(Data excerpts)
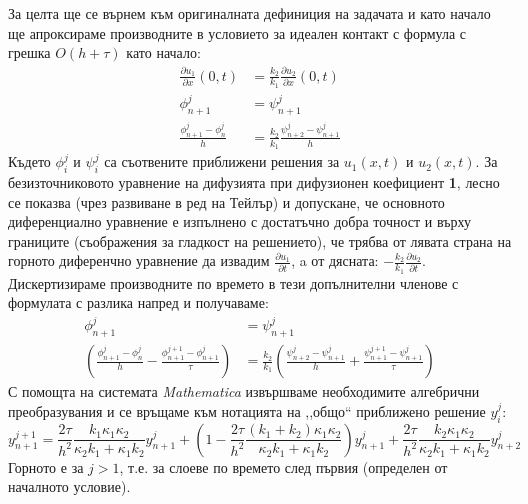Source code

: За целта ще се върнем към оригиналната дефиниция на задачата и като начало ще апроксираме производните в условието за идеален контакт с формула с  грешка $O(h+\tau)$ като начало:
\begin{align*}
	\frac{\partial u_1}{\partial x} (0, t)  & = \frac{k_2}{k_1} \frac{\partial u_2}{\partial x} (0, t)     \\
	\phi_{n+1}^{j}                          & = \psi_{n+1}^{j}                                             \\
	\frac{\phi_{n+1}^{j} - \phi_{n}^{j}}{h} & =  \frac{k_2}{k_1} \frac{\psi_{n+2}^{j} - \psi_{n+1}^{j}}{h} 
\end{align*}
Където $\phi_i^j$ и $\psi_i^j$ са съотвените приближени решения за $u_1(x,t)$ и $u_2(x,t)$.
За безизточниковото уравнение на дифузията при дифузионен коефициент \textbf{1}, лесно се показва (чрез развиване в ред на Тейлър) и допускане, че основното диференциално уравнение
е изпълнено с достатъчно добра точност и върху границите (съображения за гладкост на решението), че трябва от лявата страна на горното диференчно уравнение да извадим $\frac{\partial u_1}{\partial t}$, a от дясната: $-\frac{k_2}{k_1}\frac{\partial u_2}{\partial t}$.
Дискертизираме производните по времето в тези допълнителни членове с формулата с разлика напред и получаваме:
\begin{align*}
	\phi_{n+1}^{j}                                                                                      & = \psi_{n+1}^{j}                                                                                                          \\
	\left(\frac{\phi_{n+1}^{j} - \phi_{n}^{j}}{h} - \frac{\phi_{n+1}^{j+1}-\phi_{n+1}^{j}}{\tau}\right) & =  \frac{k_2}{k_1} \left(\frac{\psi_{n+2}^{j} - \psi_{n+1}^{j}}{h} + \frac{ \psi_{n+1}^{j+1}-\psi_{n+1}^{j}}{\tau}\right) 
\end{align*}
С помощта на системата \textit{Mathematica} извършваме необходимите алгебрични преобразувания и се връщаме към нотацията на ,,общо`` приближено решение $y_i^j$:
\begin{equation}
	y_{n+1}^{j+1} = \frac{2 \tau}{h^2} \frac{k_1 \kappa_1 \kappa_2 }{\kappa_2 k_1 + \kappa_1 k_2} y_{n+1}^j + \left( 1 - \frac{2 \tau}{h^2}  \frac{(k_1 + k_2) \kappa_1 \kappa_2 }{\kappa_2 k_1 + \kappa_1 k_2} \right) y_{n+1}^j + \frac{2 \tau}{h^2} \frac{k_2 \kappa_1 \kappa_2 }{\kappa_2 k_1 + \kappa_1 k_2} y_{n+2}^j
\end{equation}
Горното е за $j > 1$, т.е. за слоеве по времето след първия (определен от началното условие).
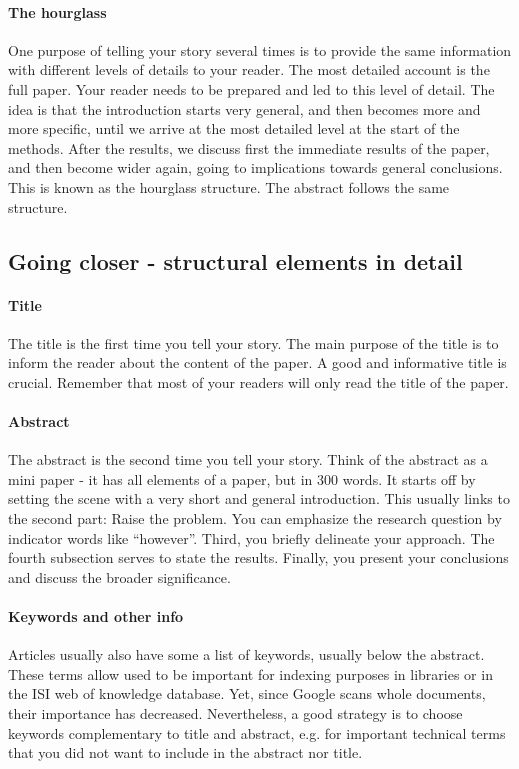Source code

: \documentclass{tufte-book}
\begin{document}
\paragraph{The hourglass} One purpose of telling your story several times is to provide the same information with different levels of details to your reader. The most detailed account is the full paper. Your reader needs to be prepared and led to this level of detail. The idea is that the introduction starts very general, and then becomes more and more specific, until we arrive at the most detailed level at the start of the methods. After the results, we discuss first the immediate results of the paper, and then become wider again, going to implications towards general conclusions. This is known as the hourglass structure. The abstract follows the same structure. 
 
\subsection{Going closer - structural elements in detail}

\paragraph{Title} The title is the first time you tell your story. The main purpose of the title is to inform the reader about the content of the paper. A good and informative title is crucial. Remember that most of your readers will only read the title of the paper.

\paragraph{Abstract}The abstract is the second time you tell your story. Think of the abstract as a mini paper - it has all elements of a paper, but in 300 words. It starts off by setting the scene with a very short and general introduction. This usually links to the second part: Raise the problem. You can emphasize the research question by indicator words like ``however''. Third, you briefly delineate your approach. The fourth subsection serves to state the results. Finally, you present your conclusions and discuss the broader significance.\\

\paragraph{Keywords and other info}Articles usually also have some a list of keywords, usually below the abstract. These terms allow used to be important for indexing purposes in libraries or in the ISI web of knowledge database. Yet, since Google scans whole documents, their importance has decreased. Nevertheless, a good strategy is to choose keywords complementary to title and abstract, e.g. for important technical terms that you did not want to include in the abstract nor title.
\end{document}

Exercise prompt: Tell how many lines above include "detail", and add no other text.

Output for this task: 2